By considering a quantile regression-based asset allocation model, we introduce a ‘cautiously optimistic’ approach that aims to optimize a novel performance measure clearly related to specific portfolio return distribution quantiles. Moreover, to cope with the potentially large cross-sectional dimension of the portfolios and at the same time control for estimation error, we combine quantile regression and regularization based on the \(\ell _1\)-norm penalty to estimate portfolio weights. Our empirical evidence, based both on simulations and real data examples, highlights the features and the benefits of our methodological contributions. The new provided tools are of potential interest in several areas, including performance evaluation and the quantitative development of asset allocation strategies.

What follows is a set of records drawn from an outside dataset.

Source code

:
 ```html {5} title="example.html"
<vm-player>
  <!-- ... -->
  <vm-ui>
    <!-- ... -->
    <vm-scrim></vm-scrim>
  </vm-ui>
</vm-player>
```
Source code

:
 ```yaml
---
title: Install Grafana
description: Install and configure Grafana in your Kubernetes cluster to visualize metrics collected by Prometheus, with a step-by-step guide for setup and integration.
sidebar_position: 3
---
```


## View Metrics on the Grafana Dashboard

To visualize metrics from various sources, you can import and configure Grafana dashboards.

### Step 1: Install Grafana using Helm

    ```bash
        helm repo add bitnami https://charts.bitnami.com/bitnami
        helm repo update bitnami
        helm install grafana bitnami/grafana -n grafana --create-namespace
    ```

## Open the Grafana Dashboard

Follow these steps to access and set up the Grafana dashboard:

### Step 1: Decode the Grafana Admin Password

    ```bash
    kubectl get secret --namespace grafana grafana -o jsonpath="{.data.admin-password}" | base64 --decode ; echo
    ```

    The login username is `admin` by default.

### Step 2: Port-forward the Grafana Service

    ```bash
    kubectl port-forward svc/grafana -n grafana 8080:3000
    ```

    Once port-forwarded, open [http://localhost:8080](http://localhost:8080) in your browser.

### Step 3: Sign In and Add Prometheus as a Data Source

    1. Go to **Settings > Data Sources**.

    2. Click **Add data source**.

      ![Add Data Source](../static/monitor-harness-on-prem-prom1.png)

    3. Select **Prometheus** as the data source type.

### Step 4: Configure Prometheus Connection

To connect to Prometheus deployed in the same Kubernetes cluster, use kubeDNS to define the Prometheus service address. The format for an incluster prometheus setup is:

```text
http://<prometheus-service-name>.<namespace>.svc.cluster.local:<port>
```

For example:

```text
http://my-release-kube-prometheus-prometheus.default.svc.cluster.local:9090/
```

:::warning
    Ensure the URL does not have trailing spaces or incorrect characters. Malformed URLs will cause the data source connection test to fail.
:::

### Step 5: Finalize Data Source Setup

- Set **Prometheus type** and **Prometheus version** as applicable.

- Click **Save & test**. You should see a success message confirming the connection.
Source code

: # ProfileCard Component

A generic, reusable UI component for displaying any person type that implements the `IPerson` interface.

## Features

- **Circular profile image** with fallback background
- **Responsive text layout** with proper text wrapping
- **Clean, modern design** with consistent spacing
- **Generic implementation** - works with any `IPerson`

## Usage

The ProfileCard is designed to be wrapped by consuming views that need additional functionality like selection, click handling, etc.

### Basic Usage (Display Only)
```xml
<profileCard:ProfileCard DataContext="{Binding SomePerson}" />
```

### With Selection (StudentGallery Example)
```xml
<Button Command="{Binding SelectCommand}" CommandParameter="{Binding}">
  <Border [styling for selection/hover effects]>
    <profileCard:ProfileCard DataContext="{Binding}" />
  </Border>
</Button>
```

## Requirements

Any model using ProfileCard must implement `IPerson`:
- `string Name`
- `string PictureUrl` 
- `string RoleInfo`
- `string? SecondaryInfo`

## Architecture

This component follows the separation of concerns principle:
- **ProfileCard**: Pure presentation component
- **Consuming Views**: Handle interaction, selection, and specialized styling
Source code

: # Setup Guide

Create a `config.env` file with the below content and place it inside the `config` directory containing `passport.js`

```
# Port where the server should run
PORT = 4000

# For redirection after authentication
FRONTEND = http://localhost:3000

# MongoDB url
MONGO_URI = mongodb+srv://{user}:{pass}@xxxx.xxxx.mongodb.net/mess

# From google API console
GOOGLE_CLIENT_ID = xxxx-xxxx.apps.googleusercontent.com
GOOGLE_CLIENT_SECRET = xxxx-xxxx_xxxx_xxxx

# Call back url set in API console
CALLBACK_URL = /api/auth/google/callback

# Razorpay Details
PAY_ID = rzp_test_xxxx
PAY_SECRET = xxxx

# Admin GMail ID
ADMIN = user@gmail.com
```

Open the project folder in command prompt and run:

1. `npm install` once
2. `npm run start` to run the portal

Table 3 Out-of-sample analysis partitioned on two subperiods

A critical point concerns the high turnover some strategies exhibit. Even if the inclusion of the \(\ell _1\)-norm penalty significantly reduces the number of active weights, the turnover from the portfolio rebalancing could be further controlled by incorporating new penalty functions into the optimization problem; we point out this possible solution for future research. Our agenda also includes other penalty functions in addition to the \(\ell _1\)-norm, such as the non-convex ones, that also have a direct interpretation as measures of portfolio diversification (e.g. \(\ell _q\)-norm with \(0 \le q \le 1\)). They have already proven useful in the standard least squares regression to identify investment strategies with better out-of-sample portfolio performance, while promoting more sparsity than the \(\ell _1\)-norm penalty; see, for example, Fastrich et al. (2015). Testing them in a quantile regression framework would then allow a more robust optimal allocation. In our future research we will consider alternative linear (and even non-linear) constraints on portfolio weights within our allocation strategy, to be consistent with the specific regulatory rules. Finally, we aim at developing a method to simultaneously choose the optimal quantile level and the optimal intensity of the penalty.